Un shock incredibile per la patria da poco riunita, fiera ed orgogliosa dell'amore dei suoi figli: grande il disprezzo per il capitano Ercolessi e la moglie connivente, esemplare la condanna richiesta a gran voce da tutta l'opinione pubblica. Impietosa la stampa nei confronti dei due traditori.

Tuttavia, il processo dibattuto innanzi alla Corte d'Assise di Messina si risolve, nonostante prove schiaccianti, con la piena assoluzione di Guglielmina Zona e la condanna a soli cinque anni e dieci mesi di reclusione per Gerardo Ercolessi che, concluso il processo, è ignominiosamente degradato ed espulso dall'esercito nella piazza d'armi della Cittadella.

Grande la delusione, in special modo di tutti quelli che avevano visto leso l'onore della patria e facilmente espugnabile la sicurezza di un giovane stato che si mostrava inattaccabile nella propaganda ma vulnerabile nei fatti.

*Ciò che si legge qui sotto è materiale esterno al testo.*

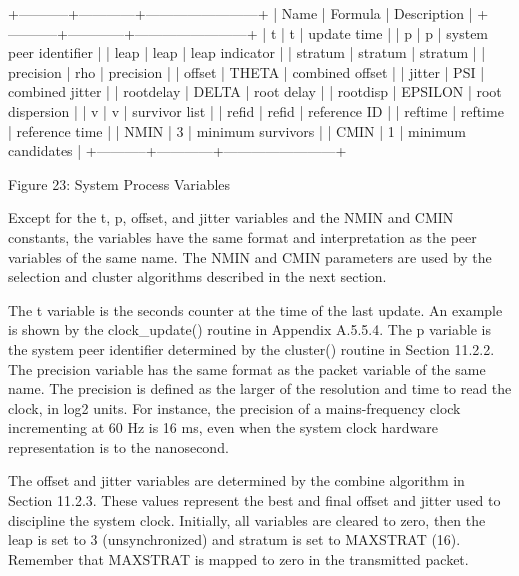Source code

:             +-----------+------------+------------------------+
            | Name      | Formula    | Description            |
            +-----------+------------+------------------------+
            | t         | t          | update time            |
            | p         | p          | system peer identifier |
            | leap      | leap       | leap indicator         |
            | stratum   | stratum    | stratum                |
            | precision | rho        | precision              |
            | offset    | THETA      | combined offset        |
            | jitter    | PSI        | combined jitter        |
            | rootdelay | DELTA      | root delay             |
            | rootdisp  | EPSILON    | root dispersion        |
            | v         | v          | survivor list          |
            | refid     | refid      | reference ID           |
            | reftime   | reftime    | reference time         |
            | NMIN      | 3          | minimum survivors      |
            | CMIN      | 1          | minimum candidates     |
            +-----------+------------+------------------------+

                Figure 23: System Process Variables

Except for the t, p, offset, and jitter variables and the NMIN and
CMIN constants, the variables have the same format and interpretation
as the peer variables of the same name.  The NMIN and CMIN parameters
are used by the selection and cluster algorithms described in the
next section.

The t variable is the seconds counter at the time of the last update.
An example is shown by the clock\_update() routine in
Appendix A.5.5.4.  The p variable is the system peer identifier
determined by the cluster() routine in Section 11.2.2.  The precision
variable has the same format as the packet variable of the same name.
The precision is defined as the larger of the resolution and time to
read the clock, in log2 units.  For instance, the precision of a
mains-frequency clock incrementing at 60 Hz is 16 ms, even when the
system clock hardware representation is to the nanosecond.

The offset and jitter variables are determined by the combine
algorithm in Section 11.2.3.  These values represent the best and
final offset and jitter used to discipline the system clock.
Initially, all variables are cleared to zero, then the leap is set to
3 (unsynchronized) and stratum is set to MAXSTRAT (16).  Remember
that MAXSTRAT is mapped to zero in the transmitted packet.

Riconoscendo al capitano la sola colpa di aver sottratto documenti riservati e respingendo la possibilità che questi avesse venduto a stati stranieri notizie relative alla difesa del paese, la Corte di Messina “insabbiava” una vicenda politicamente scomoda e soprattutto “mediaticamente rumorosa”, della quale scrive Vincenzo Caruso nel suo libro  “Il caso Ercolessi”, pubblicato nel 2007 dall'Istituto di Studi Storici “Gaetano Salvemini” di Messina.